* Your objective: The lines to copy are those in the listing that hold the word "another".

* Source material:
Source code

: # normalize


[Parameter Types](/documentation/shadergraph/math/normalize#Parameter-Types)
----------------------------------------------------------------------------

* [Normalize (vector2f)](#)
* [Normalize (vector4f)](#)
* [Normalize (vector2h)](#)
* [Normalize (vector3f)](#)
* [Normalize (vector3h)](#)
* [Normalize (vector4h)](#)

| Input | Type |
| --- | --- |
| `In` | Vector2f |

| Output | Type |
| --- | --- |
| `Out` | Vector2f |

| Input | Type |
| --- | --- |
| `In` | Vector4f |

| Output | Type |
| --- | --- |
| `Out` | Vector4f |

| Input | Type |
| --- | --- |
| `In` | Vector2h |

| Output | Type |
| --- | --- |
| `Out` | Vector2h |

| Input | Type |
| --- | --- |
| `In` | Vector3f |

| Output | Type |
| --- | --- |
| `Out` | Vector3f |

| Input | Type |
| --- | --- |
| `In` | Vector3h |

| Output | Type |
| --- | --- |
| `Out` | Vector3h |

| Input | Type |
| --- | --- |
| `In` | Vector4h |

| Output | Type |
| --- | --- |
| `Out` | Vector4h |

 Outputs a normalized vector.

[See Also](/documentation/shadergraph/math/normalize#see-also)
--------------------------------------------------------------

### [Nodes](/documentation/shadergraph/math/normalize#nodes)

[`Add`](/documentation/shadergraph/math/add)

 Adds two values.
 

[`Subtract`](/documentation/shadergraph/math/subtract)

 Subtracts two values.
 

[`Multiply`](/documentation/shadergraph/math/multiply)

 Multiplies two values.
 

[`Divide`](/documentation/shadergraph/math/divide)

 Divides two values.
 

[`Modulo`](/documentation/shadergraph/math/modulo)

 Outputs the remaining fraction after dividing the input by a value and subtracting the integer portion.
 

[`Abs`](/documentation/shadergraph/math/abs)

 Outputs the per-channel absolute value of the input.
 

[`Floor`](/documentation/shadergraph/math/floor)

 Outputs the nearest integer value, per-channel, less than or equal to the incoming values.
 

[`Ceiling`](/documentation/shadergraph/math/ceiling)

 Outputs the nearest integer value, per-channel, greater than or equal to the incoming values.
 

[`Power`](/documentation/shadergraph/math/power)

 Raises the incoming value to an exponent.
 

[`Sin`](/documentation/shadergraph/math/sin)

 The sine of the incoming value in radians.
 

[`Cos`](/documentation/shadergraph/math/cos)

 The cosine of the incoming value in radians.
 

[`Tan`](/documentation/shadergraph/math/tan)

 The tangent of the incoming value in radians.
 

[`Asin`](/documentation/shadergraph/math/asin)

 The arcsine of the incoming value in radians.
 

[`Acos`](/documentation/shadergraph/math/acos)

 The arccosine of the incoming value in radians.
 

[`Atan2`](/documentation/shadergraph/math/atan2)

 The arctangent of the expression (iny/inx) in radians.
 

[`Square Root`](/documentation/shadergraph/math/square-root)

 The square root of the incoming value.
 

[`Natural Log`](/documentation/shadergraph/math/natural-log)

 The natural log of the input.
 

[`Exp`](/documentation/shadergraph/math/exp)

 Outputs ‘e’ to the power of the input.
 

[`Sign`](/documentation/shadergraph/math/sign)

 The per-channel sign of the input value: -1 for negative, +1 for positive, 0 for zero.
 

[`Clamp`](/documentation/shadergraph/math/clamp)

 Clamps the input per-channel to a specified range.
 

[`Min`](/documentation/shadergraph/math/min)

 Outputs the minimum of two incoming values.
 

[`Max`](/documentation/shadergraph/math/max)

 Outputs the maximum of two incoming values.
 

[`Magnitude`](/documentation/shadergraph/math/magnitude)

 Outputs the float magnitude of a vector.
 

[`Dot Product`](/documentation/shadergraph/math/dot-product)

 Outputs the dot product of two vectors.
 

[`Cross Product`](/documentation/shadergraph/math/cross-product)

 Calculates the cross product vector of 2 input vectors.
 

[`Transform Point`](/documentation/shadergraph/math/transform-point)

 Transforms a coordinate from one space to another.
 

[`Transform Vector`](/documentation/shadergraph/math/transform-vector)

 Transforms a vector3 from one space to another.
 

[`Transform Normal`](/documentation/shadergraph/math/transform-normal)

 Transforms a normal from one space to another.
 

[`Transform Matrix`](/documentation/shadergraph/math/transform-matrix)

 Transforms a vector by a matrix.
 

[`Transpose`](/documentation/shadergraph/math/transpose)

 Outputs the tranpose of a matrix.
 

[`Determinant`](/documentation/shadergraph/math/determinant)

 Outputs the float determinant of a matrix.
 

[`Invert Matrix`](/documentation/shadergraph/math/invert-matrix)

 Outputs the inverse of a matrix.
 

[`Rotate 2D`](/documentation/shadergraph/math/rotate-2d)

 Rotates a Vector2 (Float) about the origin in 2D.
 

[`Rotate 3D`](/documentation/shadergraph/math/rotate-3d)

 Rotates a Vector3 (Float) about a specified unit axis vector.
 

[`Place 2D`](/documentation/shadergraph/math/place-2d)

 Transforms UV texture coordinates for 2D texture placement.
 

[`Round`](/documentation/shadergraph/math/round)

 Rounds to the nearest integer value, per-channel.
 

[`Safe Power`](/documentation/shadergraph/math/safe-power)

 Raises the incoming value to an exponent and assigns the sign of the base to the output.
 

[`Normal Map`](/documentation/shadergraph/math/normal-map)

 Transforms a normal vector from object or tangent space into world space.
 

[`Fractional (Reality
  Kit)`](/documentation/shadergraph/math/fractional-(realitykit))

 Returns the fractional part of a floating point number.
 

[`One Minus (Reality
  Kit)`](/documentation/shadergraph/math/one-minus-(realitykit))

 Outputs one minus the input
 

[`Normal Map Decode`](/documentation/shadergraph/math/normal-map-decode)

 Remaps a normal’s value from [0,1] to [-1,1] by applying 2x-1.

* Answer to the exercise:
 Transforms a coordinate from one space to another.
 Transforms a vector3 from one space to another.
 Transforms a normal from one space to another.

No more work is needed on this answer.